Directions for this task -> Each record must appear in the answer exactly as given.

The data ->
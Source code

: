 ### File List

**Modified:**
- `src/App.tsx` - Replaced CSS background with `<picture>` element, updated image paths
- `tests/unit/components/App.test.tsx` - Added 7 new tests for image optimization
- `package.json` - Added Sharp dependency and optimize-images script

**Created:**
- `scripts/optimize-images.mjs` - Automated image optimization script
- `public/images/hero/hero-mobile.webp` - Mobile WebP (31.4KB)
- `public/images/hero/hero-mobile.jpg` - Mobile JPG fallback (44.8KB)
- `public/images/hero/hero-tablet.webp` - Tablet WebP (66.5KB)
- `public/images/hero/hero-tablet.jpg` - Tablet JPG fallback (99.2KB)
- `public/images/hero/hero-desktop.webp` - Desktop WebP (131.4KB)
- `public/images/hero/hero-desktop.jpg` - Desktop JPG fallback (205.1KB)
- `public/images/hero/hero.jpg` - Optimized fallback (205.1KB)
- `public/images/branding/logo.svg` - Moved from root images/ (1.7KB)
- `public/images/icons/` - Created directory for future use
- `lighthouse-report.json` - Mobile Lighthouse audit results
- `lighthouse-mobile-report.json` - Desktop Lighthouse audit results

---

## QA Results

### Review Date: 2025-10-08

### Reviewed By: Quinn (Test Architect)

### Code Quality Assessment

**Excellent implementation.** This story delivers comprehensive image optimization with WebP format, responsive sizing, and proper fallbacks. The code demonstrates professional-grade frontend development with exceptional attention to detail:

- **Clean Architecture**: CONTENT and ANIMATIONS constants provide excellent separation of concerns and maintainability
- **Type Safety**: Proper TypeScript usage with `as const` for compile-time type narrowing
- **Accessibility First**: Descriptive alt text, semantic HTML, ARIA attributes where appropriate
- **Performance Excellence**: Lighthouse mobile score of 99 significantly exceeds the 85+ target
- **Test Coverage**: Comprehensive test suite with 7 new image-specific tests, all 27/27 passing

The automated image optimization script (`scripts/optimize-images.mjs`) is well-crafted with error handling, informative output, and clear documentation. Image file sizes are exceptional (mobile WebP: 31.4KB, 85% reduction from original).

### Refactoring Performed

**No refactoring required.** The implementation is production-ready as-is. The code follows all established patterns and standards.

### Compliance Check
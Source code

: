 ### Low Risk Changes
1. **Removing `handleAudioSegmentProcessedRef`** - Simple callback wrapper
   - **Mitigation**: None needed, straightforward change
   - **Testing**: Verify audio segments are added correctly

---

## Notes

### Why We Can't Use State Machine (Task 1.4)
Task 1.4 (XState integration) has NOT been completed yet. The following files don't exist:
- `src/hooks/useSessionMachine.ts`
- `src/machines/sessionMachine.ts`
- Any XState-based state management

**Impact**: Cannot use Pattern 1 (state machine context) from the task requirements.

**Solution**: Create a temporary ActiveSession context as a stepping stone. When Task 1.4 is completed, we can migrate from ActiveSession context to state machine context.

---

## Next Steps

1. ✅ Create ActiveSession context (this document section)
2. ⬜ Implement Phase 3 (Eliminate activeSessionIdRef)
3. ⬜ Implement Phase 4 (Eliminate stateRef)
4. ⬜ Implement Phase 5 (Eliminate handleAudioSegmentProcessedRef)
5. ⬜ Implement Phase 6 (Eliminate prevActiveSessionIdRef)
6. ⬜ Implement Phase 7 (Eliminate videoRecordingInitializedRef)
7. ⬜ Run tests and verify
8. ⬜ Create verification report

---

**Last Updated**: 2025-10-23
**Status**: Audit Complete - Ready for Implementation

Reply to the task ->
Source code

: ### File List

**Modified:**
- `src/App.tsx` - Replaced CSS background with `<picture>` element, updated image paths
- `tests/unit/components/App.test.tsx` - Added 7 new tests for image optimization
- `package.json` - Added Sharp dependency and optimize-images script

**Created:**
- `scripts/optimize-images.mjs` - Automated image optimization script
- `public/images/hero/hero-mobile.webp` - Mobile WebP (31.4KB)
- `public/images/hero/hero-mobile.jpg` - Mobile JPG fallback (44.8KB)
- `public/images/hero/hero-tablet.webp` - Tablet WebP (66.5KB)
- `public/images/hero/hero-tablet.jpg` - Tablet JPG fallback (99.2KB)
- `public/images/hero/hero-desktop.webp` - Desktop WebP (131.4KB)
- `public/images/hero/hero-desktop.jpg` - Desktop JPG fallback (205.1KB)
- `public/images/hero/hero.jpg` - Optimized fallback (205.1KB)
- `public/images/branding/logo.svg` - Moved from root images/ (1.7KB)
- `public/images/icons/` - Created directory for future use
- `lighthouse-report.json` - Mobile Lighthouse audit results
- `lighthouse-mobile-report.json` - Desktop Lighthouse audit results

---

## QA Results

### Review Date: 2025-10-08

### Reviewed By: Quinn (Test Architect)

### Code Quality Assessment

**Excellent implementation.** This story delivers comprehensive image optimization with WebP format, responsive sizing, and proper fallbacks. The code demonstrates professional-grade frontend development with exceptional attention to detail:

- **Clean Architecture**: CONTENT and ANIMATIONS constants provide excellent separation of concerns and maintainability
- **Type Safety**: Proper TypeScript usage with `as const` for compile-time type narrowing
- **Accessibility First**: Descriptive alt text, semantic HTML, ARIA attributes where appropriate
- **Performance Excellence**: Lighthouse mobile score of 99 significantly exceeds the 85+ target
- **Test Coverage**: Comprehensive test suite with 7 new image-specific tests, all 27/27 passing

The automated image optimization script (`scripts/optimize-images.mjs`) is well-crafted with error handling, informative output, and clear documentation. Image file sizes are exceptional (mobile WebP: 31.4KB, 85% reduction from original).

### Refactoring Performed

**No refactoring required.** The implementation is production-ready as-is. The code follows all established patterns and standards.

### Compliance Check
Source code

: ### Low Risk Changes
1. **Removing `handleAudioSegmentProcessedRef`** - Simple callback wrapper
   - **Mitigation**: None needed, straightforward change
   - **Testing**: Verify audio segments are added correctly

---

## Notes

### Why We Can't Use State Machine (Task 1.4)
Task 1.4 (XState integration) has NOT been completed yet. The following files don't exist:
- `src/hooks/useSessionMachine.ts`
- `src/machines/sessionMachine.ts`
- Any XState-based state management

**Impact**: Cannot use Pattern 1 (state machine context) from the task requirements.

**Solution**: Create a temporary ActiveSession context as a stepping stone. When Task 1.4 is completed, we can migrate from ActiveSession context to state machine context.

---

## Next Steps

1. ✅ Create ActiveSession context (this document section)
2. ⬜ Implement Phase 3 (Eliminate activeSessionIdRef)
3. ⬜ Implement Phase 4 (Eliminate stateRef)
4. ⬜ Implement Phase 5 (Eliminate handleAudioSegmentProcessedRef)
5. ⬜ Implement Phase 6 (Eliminate prevActiveSessionIdRef)
6. ⬜ Implement Phase 7 (Eliminate videoRecordingInitializedRef)
7. ⬜ Run tests and verify
8. ⬜ Create verification report

---

**Last Updated**: 2025-10-23
**Status**: Audit Complete - Ready for Implementation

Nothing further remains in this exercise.